Obiettivi per artisti

Metodi per menti creative e artisti

Ho trovato un sistema pro-produttività che fa per me e che voglio condividere con tutti gli artisti.

Fare un lavoro che ha a che fare con l’arte e darsi degli obiettivi non è sempre semplicissimo. Per quelli disordinati come me, poi, talora è proprio impossibile, al punto che, quando compilo qualche workbook o stilo i miei improbabili piani quinquennali (mai portati a termine davvero) e arrivo alla voce “Obiettivi del mese”, il mio unico pensiero è: “Ma se non sono neppure sicura di essere viva domani?”.

D’altra parte, sono anche una autrice compulsiva di liste (dei To Do, ma anche dei regali di compleanno che amerei ricevere, dei libri da leggere o che ho letto…) e mi sono nel corso del tempo sempre più resa conto che la lista delle cose da fare, una patologica incapacità di definire dei punti di arrivo a medio termine (figuriamoci sul lungo periodo…) e un certo pessimismo autolesionista mal si conciliano tra loro e possono rendere la vita dell’imprenditrice molto simile a un caos infernale.

Eccoti dunque la mia lista (se invece sei una imprenditrice dall’animo nerd, puoi provare l’applicazione che trasforma le cose da fare in un gioco di ruolo):

  • mi alzo presto al mattino. Se non sai come fare (credimi, ti capisco, io sono una di quelle che andrebbero avanti a oltranza di notte), prova a cenare alle 19.30 con un piatto leggero e sarai lietamente destata dai morsi della fame. La giornata sembra (ed è) molto più lunga se inizia di buon’ora;
  • accanto alla tazza di the (verde, antiossidante) porto il quaderno su cui appunto le cose in modo sparso e che mi accompagna sempre;
  • inizio a pensare alla giornata che sta iniziando: quali sono gli impegni che non dipendono da me o sono già fissati? quelli stanno in alto;
  • quanto tempo a disposizione ho fino a sera, considerando un’ora per il pasto (e la immancabile puntata del telefilm preferito)? devo essere realista nel valutare il tempo che posso dedicare alle diverse attività;
  • inizio a stendere una lista delle cose che vorrei portare a termine entro sera. Cerco di includere sempre compiti noiosi (tipo le pulizie di casa) e obiettivi artistico/professionali in modo bilanciato.

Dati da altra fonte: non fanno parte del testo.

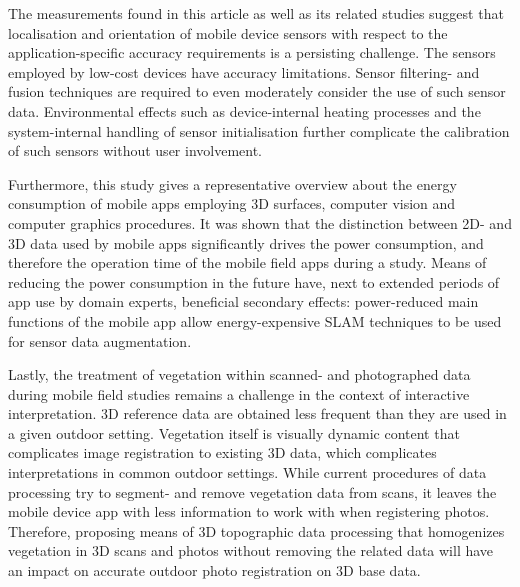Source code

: \documentclass[review]{elsarticle}
\begin{document}
The measurements found in this article as well as its related studies suggest that localisation and orientation of mobile device sensors with respect to the application-specific accuracy requirements is a persisting challenge. The sensors employed by low-cost devices have accuracy limitations. Sensor filtering- and fusion techniques are required to even moderately consider the use of such sensor data. Environmental effects such as device-internal heating processes and the system-internal handling of sensor initialisation further complicate the calibration of such sensors without user involvement.

Furthermore, this study gives a representative overview about the energy consumption of mobile apps employing 3D surfaces, computer vision and computer graphics procedures. It was shown that the distinction between 2D- and 3D data used by mobile apps significantly drives the power consumption, and therefore the operation time of the mobile field apps during a study. Means of reducing the power consumption in the future have, next to extended periods of app use by domain experts, beneficial secondary effects: power-reduced main functions of the mobile app allow energy-expensive \gls{SLAM} techniques to be used for sensor data augmentation. %

Lastly, the treatment of vegetation within scanned- and photographed data during mobile field studies remains a challenge in the context of interactive interpretation. 3D reference data are obtained less frequent than they are used in a given outdoor setting. Vegetation itself is visually dynamic content that complicates image registration to existing 3D data, which complicates interpretations in common outdoor settings. While current procedures of data processing try to segment- and remove vegetation data from scans, it leaves the mobile device app with less information to work with when registering photos. Therefore, proposing means of 3D topographic data processing that homogenizes vegetation in 3D scans and photos without removing the related data will have an impact on accurate outdoor photo registration on 3D base data.

\end{document}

Cerco anche di essere molto specifica: non scrivo “pulire la casa” che potrebbe richiedere dai 10 minuti alle settimane di lavoro a seconda di quanto sono posseduta dallo spirito di Bree Van De Kamp, ma scelgo “passare l’aspirapolvere al piano di sotto”, che so richiedere una quindicina di minuti;
  • man mano, nel corso della giornata, consulto la lista e scelgo che cosa fare, accorpando le attività che ha senso svolgere di seguito (se esco, cerco di legare tutte le commissioni nella stessa zona).

Avere qualcosa di scritto mi aiuta a focalizzarmi e non perdermi (pare che sia utile persino ai chirurghi!), l’orizzonte delle 12 ore è ragionevole persino per la mia ansia cronica e a sera sono soddisfatta di me stessa per tutto ciò che sono riuscita a fare (+1 di autostima che non guasta mai).

E tu, hai un sistema infallibile per tenere sotto controllo il procedere dei tuoi progetti? (Astenersi wonder woman iper-organizzate che non sbagliano un colpo!)

Stella Mongodi

Insegnante al mattino, pittrice ed Eco Makeup Artist nel resto del tempo. Da sempre patita di colori, handmade e stili di vita sostenibili (nonchè di gatti). Responsabile per C+B del settore creatività, il mio motto è: "Secondo me riesco a farlo da sola". La sfida? Contagiare il resto del mondo!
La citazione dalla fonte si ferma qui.